**Problem statement:**
The answer must be an exact copy of the records, with every picture removed.

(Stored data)
.....

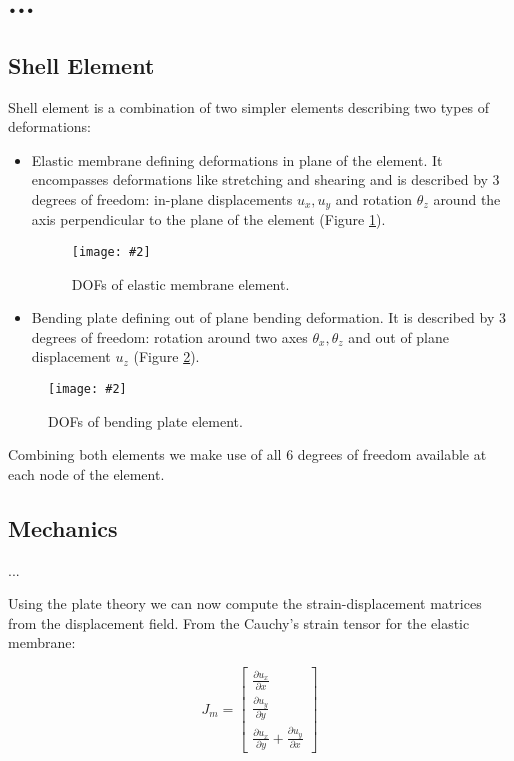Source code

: \documentclass{egpubl}
\newcommand{\deriv}[2]{\frac{\partial #1}{\partial #2}}
\newcommand{\Figure}[3]{%
\begin{figure}[htb]
  \centering
  \texttt{[image: \#2]}
  \caption{\label{fig-#2}#3}
\end{figure}}
\begin{document}



\section{...} %

\subsection{Shell Element}

Shell element is a combination of two simpler elements describing two types
of deformations:

\begin{itemize}

    \item Elastic membrane defining deformations in plane of the
    element. It encompasses deformations like stretching and shearing and
    is described by 3 degrees of freedom: in-plane displacements $u_x, u_y$
    and rotation $\theta_z$ around the axis perpendicular to the plane of
    the element (Figure \ref{fig-membrane}).

\Figure{0.8\linewidth}{membrane}
{DOFs of elastic membrane element.}


    \item Bending plate defining out of plane bending deformation. It is
    described by 3 degrees of freedom: rotation around two axes $\theta_x,
    \theta_z$ and out of plane displacement $u_z$ (Figure \ref{fig-plate}).

\end{itemize}

\Figure{0.8\linewidth}{plate}
{DOFs of bending plate element.}

Combining both elements we make use of all 6 degrees of freedom available
at each node of the element.


\subsection{Mechanics} %

...

Using the plate theory we can now compute the strain-displacement matrices
from the displacement field. From the Cauchy's strain tensor for the
elastic membrane:

\begin{equation}\label{eq-cauchy}
    J_m = \left[ \begin{matrix}
        \deriv{u_x}{x} \\
        \deriv{u_y}{y} \\
        \deriv{u_x}{y} + \deriv{u_y}{x}
    \end{matrix} \right]
\end{equation}
\end{document}
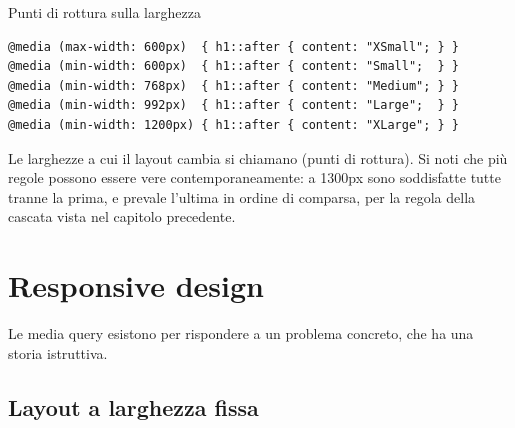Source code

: \begin{esempio}{Punti di rottura sulla larghezza}
\begin{lstlisting}[style=css, name=breakpoint.css]
@media (max-width: 600px)  { h1::after { content: "XSmall"; } }
@media (min-width: 600px)  { h1::after { content: "Small";  } }
@media (min-width: 768px)  { h1::after { content: "Medium"; } }
@media (min-width: 992px)  { h1::after { content: "Large";  } }
@media (min-width: 1200px) { h1::after { content: "XLarge"; } }
\end{lstlisting}

\begin{center}
\end{center}

Le larghezze a cui il layout cambia si chiamano  (punti di
rottura). Si noti che più regole possono essere vere contemporaneamente: a
1300px sono soddisfatte tutte tranne la prima, e prevale l'ultima in ordine di
comparsa, per la regola della cascata vista nel capitolo precedente.
\end{esempio}

\section{Responsive design}

Le media query esistono per rispondere a un problema concreto, che ha una storia
istruttiva.

\subsection{Layout a larghezza fissa}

.....

**Task answer:**
Source code

: \documentclass{egpubl}
\newcommand{\deriv}[2]{\frac{\partial #1}{\partial #2}}
\newcommand{\Figure}[3]{%
\begin{figure}[htb]
  \centering
  \texttt{[image: \#2]}
  \caption{\label{fig-#2}#3}
\end{figure}}
\begin{document}



\section{...} %

\subsection{Shell Element}

Shell element is a combination of two simpler elements describing two types
of deformations:

\begin{itemize}

    \item Elastic membrane defining deformations in plane of the
    element. It encompasses deformations like stretching and shearing and
    is described by 3 degrees of freedom: in-plane displacements $u_x, u_y$
    and rotation $\theta_z$ around the axis perpendicular to the plane of
    the element (Figure \ref{fig-membrane}).

\Figure{0.8\linewidth}{membrane}
{DOFs of elastic membrane element.}


    \item Bending plate defining out of plane bending deformation. It is
    described by 3 degrees of freedom: rotation around two axes $\theta_x,
    \theta_z$ and out of plane displacement $u_z$ (Figure \ref{fig-plate}).

\end{itemize}

\Figure{0.8\linewidth}{plate}
{DOFs of bending plate element.}

Combining both elements we make use of all 6 degrees of freedom available
at each node of the element.


\subsection{Mechanics} %

...

Using the plate theory we can now compute the strain-displacement matrices
from the displacement field. From the Cauchy's strain tensor for the
elastic membrane:

\begin{equation}\label{eq-cauchy}
    J_m = \left[ \begin{matrix}
        \deriv{u_x}{x} \\
        \deriv{u_y}{y} \\
        \deriv{u_x}{y} + \deriv{u_y}{x}
    \end{matrix} \right]
\end{equation}
\end{document}
Source code

: \begin{esempio}{Punti di rottura sulla larghezza}
\begin{lstlisting}[style=css, name=breakpoint.css]
@media (max-width: 600px)  { h1::after { content: "XSmall"; } }
@media (min-width: 600px)  { h1::after { content: "Small";  } }
@media (min-width: 768px)  { h1::after { content: "Medium"; } }
@media (min-width: 992px)  { h1::after { content: "Large";  } }
@media (min-width: 1200px) { h1::after { content: "XLarge"; } }
\end{lstlisting}

\begin{center}
\end{center}

Le larghezze a cui il layout cambia si chiamano  (punti di
rottura). Si noti che più regole possono essere vere contemporaneamente: a
1300px sono soddisfatte tutte tranne la prima, e prevale l'ultima in ordine di
comparsa, per la regola della cascata vista nel capitolo precedente.
\end{esempio}

\section{Responsive design}

Le media query esistono per rispondere a un problema concreto, che ha una storia
istruttiva.

\subsection{Layout a larghezza fissa}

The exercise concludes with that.